ETF Tracker Newsletter For May 19, 2017

ETF Tracker StatSheet


[Chart courtesy of]

  1. Moving the Markets

When all else fails, and the markets are in danger of heading south in a big way, it’s nice to know that we can always count on one of the Fed mouthpieces to create an enticing news headline, designed to be picked up by computer algos  to push the markets in the desired direction.

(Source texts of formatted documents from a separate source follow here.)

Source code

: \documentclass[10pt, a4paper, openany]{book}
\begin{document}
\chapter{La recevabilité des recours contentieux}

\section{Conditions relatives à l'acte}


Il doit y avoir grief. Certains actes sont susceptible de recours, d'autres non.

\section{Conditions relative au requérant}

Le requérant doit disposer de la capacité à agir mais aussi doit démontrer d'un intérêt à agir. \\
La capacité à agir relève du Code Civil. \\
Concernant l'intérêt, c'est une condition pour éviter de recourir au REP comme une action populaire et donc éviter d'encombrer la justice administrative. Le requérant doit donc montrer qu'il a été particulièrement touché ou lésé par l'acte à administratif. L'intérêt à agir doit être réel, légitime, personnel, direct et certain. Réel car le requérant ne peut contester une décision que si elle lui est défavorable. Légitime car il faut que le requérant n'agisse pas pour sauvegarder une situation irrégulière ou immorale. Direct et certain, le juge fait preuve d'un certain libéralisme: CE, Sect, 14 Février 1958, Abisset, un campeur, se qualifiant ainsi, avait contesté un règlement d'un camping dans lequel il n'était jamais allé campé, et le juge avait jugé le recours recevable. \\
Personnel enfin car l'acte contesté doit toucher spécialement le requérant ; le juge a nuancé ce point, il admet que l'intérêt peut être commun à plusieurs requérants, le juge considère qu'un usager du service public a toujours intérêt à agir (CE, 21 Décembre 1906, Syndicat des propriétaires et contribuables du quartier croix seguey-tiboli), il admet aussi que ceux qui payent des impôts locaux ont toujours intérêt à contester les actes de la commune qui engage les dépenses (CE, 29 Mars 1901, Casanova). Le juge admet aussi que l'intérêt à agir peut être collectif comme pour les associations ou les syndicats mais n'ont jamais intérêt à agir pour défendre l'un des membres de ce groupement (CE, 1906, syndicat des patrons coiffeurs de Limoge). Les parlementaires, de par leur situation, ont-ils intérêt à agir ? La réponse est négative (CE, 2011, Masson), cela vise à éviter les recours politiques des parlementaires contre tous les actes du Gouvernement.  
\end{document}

Such was the case today, when James Bullard took to the airwaves in a prepared speech saying that “all the talk of an “overheating” economy was just that saying that “financial market readings since the March decision have moved in the opposite direction” of what would normally occur after a rate hike, adding: “this may suggest that the FOMC’s contemplated policy rate path is overly aggressive relative to actual incoming data on U.S. macroeconomic performance.

Translation: We are not sure if further rate hikes are really warranted as he added that inflation and inflation expectations “have surprised to the downside” and noted that “financial market readings since the March decision have been opposite of expectations.”

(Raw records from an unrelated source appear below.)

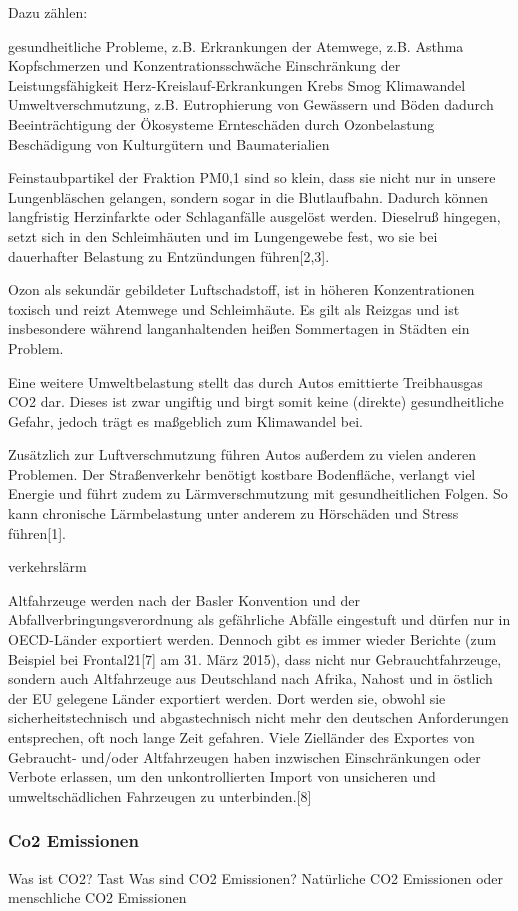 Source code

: Dazu zählen:

gesundheitliche Probleme, z.B.
Erkrankungen der Atemwege, z.B. Asthma
Kopfschmerzen und Konzentrationsschwäche
Einschränkung der Leistungsfähigkeit
Herz-Kreislauf-Erkrankungen
Krebs
Smog
Klimawandel
Umweltverschmutzung, z.B. Eutrophierung von Gewässern und Böden
dadurch Beeinträchtigung der Ökosysteme
Ernteschäden durch Ozonbelastung
Beschädigung von Kulturgütern und Baumaterialien


Feinstaubpartikel der Fraktion PM0,1 sind so klein, dass sie nicht nur in unsere Lungenbläschen gelangen, sondern sogar in die Blutlaufbahn. Dadurch können langfristig Herzinfarkte oder Schlaganfälle ausgelöst werden. Dieselruß hingegen, setzt sich in den Schleimhäuten und im Lungengewebe fest, wo sie bei dauerhafter Belastung zu Entzündungen führen[2,3].

Ozon als sekundär gebildeter Luftschadstoff, ist in höheren Konzentrationen toxisch und reizt Atemwege und Schleimhäute. Es gilt als Reizgas und ist insbesondere während langanhaltenden heißen Sommertagen in Städten ein Problem.



Eine weitere Umweltbelastung stellt das durch Autos emittierte Treibhausgas CO2 dar. Dieses ist zwar ungiftig und birgt somit keine (direkte) gesundheitliche Gefahr, jedoch trägt es maßgeblich zum Klimawandel bei.

Zusätzlich zur Luftverschmutzung führen Autos außerdem zu vielen anderen Problemen. Der Straßenverkehr benötigt kostbare Bodenfläche, verlangt viel Energie und führt zudem zu Lärmverschmutzung mit gesundheitlichen Folgen. So kann chronische Lärmbelastung unter anderem zu Hörschäden und Stress führen[1].

verkehrslärm


Altfahrzeuge werden nach der Basler Konvention und der Abfallverbringungsverordnung als gefährliche Abfälle eingestuft und dürfen nur in OECD-Länder exportiert werden. Dennoch gibt es immer wieder Berichte (zum Beispiel bei Frontal21[7] am 31. März 2015), dass nicht nur Gebrauchtfahrzeuge, sondern auch Altfahrzeuge aus Deutschland nach Afrika, Nahost und in östlich der EU gelegene Länder exportiert werden. Dort werden sie, obwohl sie sicherheitstechnisch und abgastechnisch nicht mehr den deutschen Anforderungen entsprechen, oft noch lange Zeit gefahren. Viele Zielländer des Exportes von Gebraucht- und/oder Altfahrzeugen haben inzwischen Einschränkungen oder Verbote erlassen, um den unkontrollierten Import von unsicheren und umweltschädlichen Fahrzeugen zu unterbinden.[8]

\subsubsection{Co2 Emissionen}
Was ist \ac{CO2}? Tast
Was sind \ac{CO2} Emissionen?
Natürliche \ac{CO2} Emissionen oder menschliche CO2 Emissionen
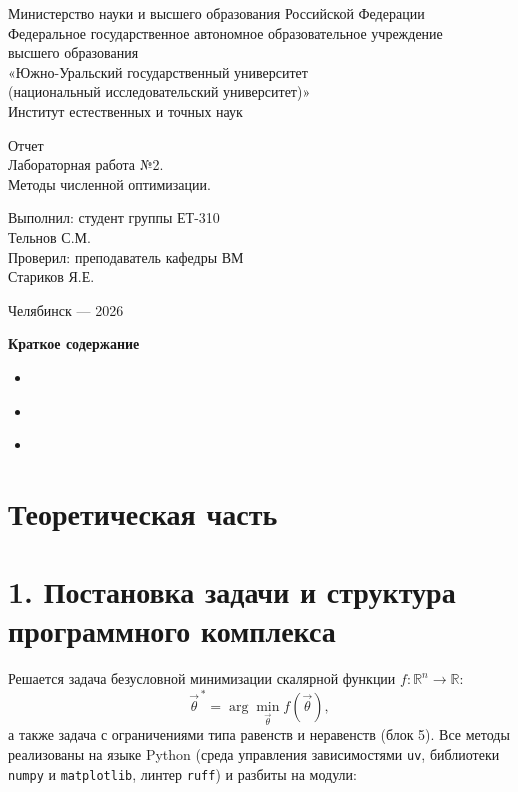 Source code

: \documentclass[a4paper]{article}
\newcommand{\mainsection}[1]{%
    \phantomsection
    \section*{\centering\fontsize{16pt}{0pt}\selectfont\textbf{#1}}%
}
\newcommand{\subsectiontext}[1]{%
    \section*{\fontsize{13pt}{0pt}\selectfont\textbf{#1}}%
}
\begin{document}
\centering
Министерство науки и высшего образования Российской Федерации\\
Федеральное государственное автономное образовательное учреждение\\
высшего образования\\
«Южно-Уральский государственный университет\\
(национальный исследовательский университет)»\\
Институт естественных и точных наук

\setlength{\parskip}{7.5cm}

Отчет\\
Лабораторная работа №2.\\
Методы численной оптимизации.

\setlength{\parskip}{5.9cm}

\raggedleft
\begin{minipage}{0.46\textwidth}
\raggedright
Выполнил: студент группы ЕТ-310\\
Тельнов С.М.\\
Проверил: преподаватель кафедры ВМ\\
Стариков Я.Е.
\end{minipage}

\setlength{\parskip}{5.84cm}

\centering
Челябинск — 2026

\setlength{\parskip}{0pt plus 1pt}
\newpage

\centering
\textbf{Краткое содержание}
\begin{itemize}
    \setlength{\parskip}{0.4cm}
    \item \hyperref[sec:theory]{ \dotfill \pageref{sec:theory}}
    \item \hyperref[sec:practice]{ \dotfill \pageref{sec:practice}}
    \item \hyperref[sec:conclusion]{ \dotfill \pageref{sec:conclusion}}
\end{itemize}
\newpage

\setlength{\parindent}{1.5em}

\raggedright

\label{sec:theory}
\mainsection{Теоретическая часть}

\subsectiontext{1. Постановка задачи и структура программного комплекса}

Решается задача безусловной минимизации скалярной функции $f: \mathbb{R}^n \to \mathbb{R}$:
\[
    \vec{\theta}^{\,*} = \arg\min_{\vec{\theta}} f(\vec{\theta}),
\]
а также задача с ограничениями типа равенств и неравенств (блок 5). Все методы реализованы на языке Python (среда управления зависимостями \texttt{uv}, библиотеки \texttt{numpy} и \texttt{matplotlib}, линтер \texttt{ruff}) и разбиты на модули:
\end{document}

That’s exactly what computer algos wanted to ‘hear’ and off to the races we went with the three major averages closing in the green for the day but in red for the week. US Macro data disappointed for the 9th straight week and have now dropped below the election lows as the chart shows:

Source: ZeroHedge

This reading is now the weakest and most disappointing data point since May 2016 and the biggest drop since March 2015, according to ZH. How long will the S&P be able to remain out of sync with reality? Only time will tell.

Of course, in the past couple of years we were able to always count on the Fed and its “correction protection team” to prop up the markets every time they were in danger of moving into bearish territory leaving us with the unanswerable question: How long will that continue?

  1. ETFs in the Spotlight (updated for 2017)

In case you missed the announcement and description of this section, you can read it here again.

It features 10 broadly diversified and sector ETFs from my HighVolume list as posted every Saturday. Furthermore, they are screened for the lowest MaxDD% number meaning they have been showing better resistance to temporary sell offs than all others over the past year.

The below table simply demonstrates the magnitude with which some of the ETFs are fluctuating in regards to their positions above or below their respective individual trend lines (%M/A). A break below, represented by a negative number, shows weakness, while a break above, represented by a positive percentage, shows strength.

For hundreds of ETF choices, be sure to reference Thursday’s StatSheet.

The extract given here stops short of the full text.